Bhushan guilty, iron hand needed: Supreme Court
The Supreme Court on Friday convicted advocate Prashant Bhushan of “criminal contempt”, terming two of his tweets on the judiciary “malicious”, “scurrilous” and scandalous and accusing him of an offence that needed dealing with “an iron hand”.
The bench of Justices Arun Mishra, B.R. Gavai and Krishna Murari will pronounce the sentence on August 20 after hearing Bhushan. The maximum punishment for criminal contempt is jail for six months or a fine or both. The minimum fine is Rs 1,000 but there is no upper limit.
One of Bhushan’s tweets had been about Chief Justice of India S.A. Bobde on a Harley-Davidson motorbike and the other had alleged that democracy had been destroyed under the past four CJIs in the last six years “even without a formal Emergency”.
The court said the tweets had eroded public confidence in the judiciary and could not be construed as coming under a citizen’s fundamental right to free speech and expression, guaranteed under Article 19 of the Constitution.
Justice Mishra, who authored the judgment, said: “He (Bhushan) has expressed his opinion that the Supreme Court has played a substantial role in allowing the destruction of democracy and further admitted that (a part of one of the tweets) is regarding the role of the last four Chief Justices in particular in allowing it.”
The court said: “It is common knowledge that the emergency era has been considered as the blackest era in the history of Indian democracy.
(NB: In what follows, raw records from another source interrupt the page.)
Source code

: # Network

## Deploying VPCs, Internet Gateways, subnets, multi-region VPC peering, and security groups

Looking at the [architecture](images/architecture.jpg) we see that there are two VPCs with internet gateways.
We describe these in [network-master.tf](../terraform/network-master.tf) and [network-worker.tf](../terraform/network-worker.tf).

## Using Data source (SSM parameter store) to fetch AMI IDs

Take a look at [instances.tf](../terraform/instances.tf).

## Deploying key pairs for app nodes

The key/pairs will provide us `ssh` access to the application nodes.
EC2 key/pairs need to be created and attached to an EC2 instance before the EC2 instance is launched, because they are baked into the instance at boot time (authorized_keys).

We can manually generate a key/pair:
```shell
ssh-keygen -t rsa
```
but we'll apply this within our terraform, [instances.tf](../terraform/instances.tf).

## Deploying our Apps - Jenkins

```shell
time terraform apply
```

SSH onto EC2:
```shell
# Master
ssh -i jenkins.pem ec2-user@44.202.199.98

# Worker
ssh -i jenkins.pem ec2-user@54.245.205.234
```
The impression which the said tweet tends to give to an ordinary citizen is that when the historians in future look back, the impression they will get is that in the last six years democracy has been destroyed in India without even a formal emergency and that the Supreme Court had a particular role in the said destruction and the last four Chief Justices of India had a more particular role in the said destruction.”
The court noted: “There cannot be any manner of doubt that the said tweet is directed against the Supreme Court….
The top court added: “It is clear that the criticism is against the entire Supreme Court and the last four CJIs. The criticism is not against a particular judge but the institution of the Supreme Court and the institution of the Chief Justice of India….”
The court said the tweet had reached “millions of people” and “such a huge extent of publication would also be one of the factors that requires to be taken into consideration while considering the question of good faith”.
The court broke down Bhushan’s tweet about Justice Bobde on a Harley-Davidson bike into two parts and interpreted them separately.
Referring to the part where Bhushan had written that the “CJI rides a (Rs) 50 lakh motorcycle belonging to a BJP leader at Raj Bhavan, Nagpur, without a mask or helmet”, the court observed: “This part of the tweet could be said to be a criticism made against the CJI as an individual and not against the CJI as CJI.”
On the part where Bhushan had written that “at a time when he keeps the SC in lockdown mode denying citizens their fundamental rights to access justice”, the court said: “Undisputedly, the said part of the statement criticises the CJI in his capacity as the Chief Justice of India, i.e. the Administrative Head of the judiciary of the country.
“The said tweet is capable of giving an impression to a layman that the CJI is enjoying his ride on a motorbike worth Rs 50 lakh belonging to a BJP leader at a time when he has kept the Supreme Court in lockdown mode denying citizens their fundamental right to access justice.”
The bench said the claim that the Supreme Court was in lockdown was “factually incorrect even to the knowledge of” Bhushan himself.
The bench underlined that the court had not been functioning physically to avoid gatherings during the pandemic, but had been operating via videoconferencing. The court said its benches had sat 879 times online between March 23 and August 4 and heard 12,748 matters.
“Making such wild allegation thereby giving an impression that the CJI is enjoying riding an expensive bike while he keeps the SC in lockdown mode and thereby denying citizens their fundamental right to access justice is undoubtedly false, malicious and scandalous,” the court said.
The bench said the Indian judiciary is not only one of the pillars on which democracy stands but is the central pillar and bedrock of the rule of law.
“An attempt to shake the very foundation of constitutional democracy has to be dealt with an iron hand. The tweet has the effect of destabilising the very foundation of this important pillar of the Indian democracy,” it said.
“The tweet clearly tends to give an impression that the Supreme Court, which is a highest constitutional court in the country, has in the last six years played a vital role in the destruction of the Indian democracy. There is no manner of doubt that the tweet tends to shake the public confidence in the institution of judiciary.”
Justice Mishra said there was no doubt that the court was required to be magnanimous in the face of criticism. However, such magnanimity cannot be stretched to an extent that may amount to weakness in dealing with a malicious, scurrilous, calculated and damaging attack on the very foundation of the judiciary, he added.
“If such an attack is not dealt with with requisite degree of firmness, it may affect the national honour and prestige in the comity of nations. Fearless and impartial courts of justice are the bulwark of a healthy democracy and the confidence in them cannot be permitted to be impaired by malicious attacks upon them,” the court said.